In this three part series, I explore how to extract information from unstructured data, in particular 10Ks. In the first part, I explain how to pre-process documents and create an index of embeddings. This sets up the ability to retrieve the subdocuments that is the most relevant to the target extraction and is explained in Part 2. The steps and outline for this post are:
As shown in a previous post, extraction can be done quite simply using foundational models. However, this can be expensive and thus requires the introduction of complexity. Even when using an open source model, loading and running a foundational model can have its own challenges. We will revisit those challenges in a future post.
The code is here. In particular, you can follow along using the notebook preprocessing.ipynb.
Chunking the Document
For chunking, I take advantage of the langchain libraries:
from langchain.document_loaders import UnstructuredPDFLoader
from langchain.text_splitter import RecursiveCharacterTextSplitter
The parameters to consider are chunk size and chunk overlap. I chose 1250 and 100, respectively, to start. This can and should be calibrated to final performance metrics. Offline, I saw that chunk size 1250 is approximately 100 tokens. An important design choice is the splitting strategy. From the documentation:
This text splitter is the recommended one for generic text. It is parameterized by a list of characters. It tries to split on them in order until the chunks are small enough.

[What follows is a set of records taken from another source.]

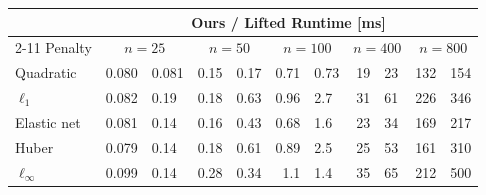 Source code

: \begin{tabular}{lr@{\,/\,}lr@{\,/\,}lr@{\,/\,}lr@{\,/\,}lr@{\,/\,}l}
\toprule
& \multicolumn{10}{c}{Ours / Lifted Runtime [ms]} \\
\cmidrule(lr){2-11}
Penalty & \multicolumn{2}{c}{$n=25$} & \multicolumn{2}{c}{$n=50$} & \multicolumn{2}{c}{$n=100$} & \multicolumn{2}{c}{$n=400$} & \multicolumn{2}{c}{$n=800$} \\
\midrule
Quadratic & 0.080 & 0.081 & 0.15 & 0.17 & 0.71 & 0.73 & 19 & 23 & 132 & 154 \\
$\ell_1$ & 0.082 & 0.19 & 0.18 & 0.63 & 0.96 & 2.7 & 31 & 61 & 226 & 346 \\
Elastic net & 0.081 & 0.14 & 0.16 & 0.43 & 0.68 & 1.6 & 23 & 34 & 169 & 217 \\
Huber & 0.079 & 0.14 & 0.18 & 0.61 & 0.89 & 2.5 & 25 & 53 & 161 & 310 \\
$\ell_\infty$ & 0.099 & 0.14 & 0.28 & 0.34 & 1.1 & 1.4 & 35 & 65 & 212 & 500 \\
\bottomrule
\end{tabular}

The default list is ["\n\n", "\n", " ", ""]. This has the effect of trying to keep all paragraphs (and then sentences, and then words) together as long as possible, as those would generically seem to be the strongest semantically related pieces of text.
- How the text is split: by list of characters.
- How the chunk size is measured: by number of characters.
Finally, the choice of document and handling of tables was ignored, but clearly a fundamental factor in performance.
Embedding the Subdocuments
I used the HuggingFace library to run two small, but effective models: 'intfloat/e5-small-v2' and 'thenlper/gte-small'. For the former, the text needs to be prepended with "passage" and "query" before applying the model. Both of these create embedding vectors of dimension 384 per token.
A design choice is how to collapse the vector per token into a single representative vector. The conventional approach is to do an average over all the words. Note this is tied to the chunking part. In practice, this averaging should be done only over the non-zero vectors, for which you can use the attention mask arguments.
Indexing the Embeddings
In a previous post, I used Pinecone and found it very simple to use. For this project, I wanted to try something on my local machine so I learned about OpenSearch. To use this, you also need to be familiar with Docker. I spun up a container using an opensearch image and the command in the docker.sh file in my repo. I then used the python client to create an index and add the documents plus the embeddings. Not something I knew out of the box, so it took some time to understand the nuances. In particular, formatting of the search query and the scoring for retrieval, discussed in the next post.
Finally, I scaled this to 5 pdfs and presumably, this can be scaled to more. To go from 1 to 5 took some code refactoring and managing memory. Garbage collection on the transformer model doesn't work as I expected (why?) when functions go out of scope. Thus, running a function 5 times results in memory capacity limitations. Instead, the code was refactored to load the model into memory once and re-use.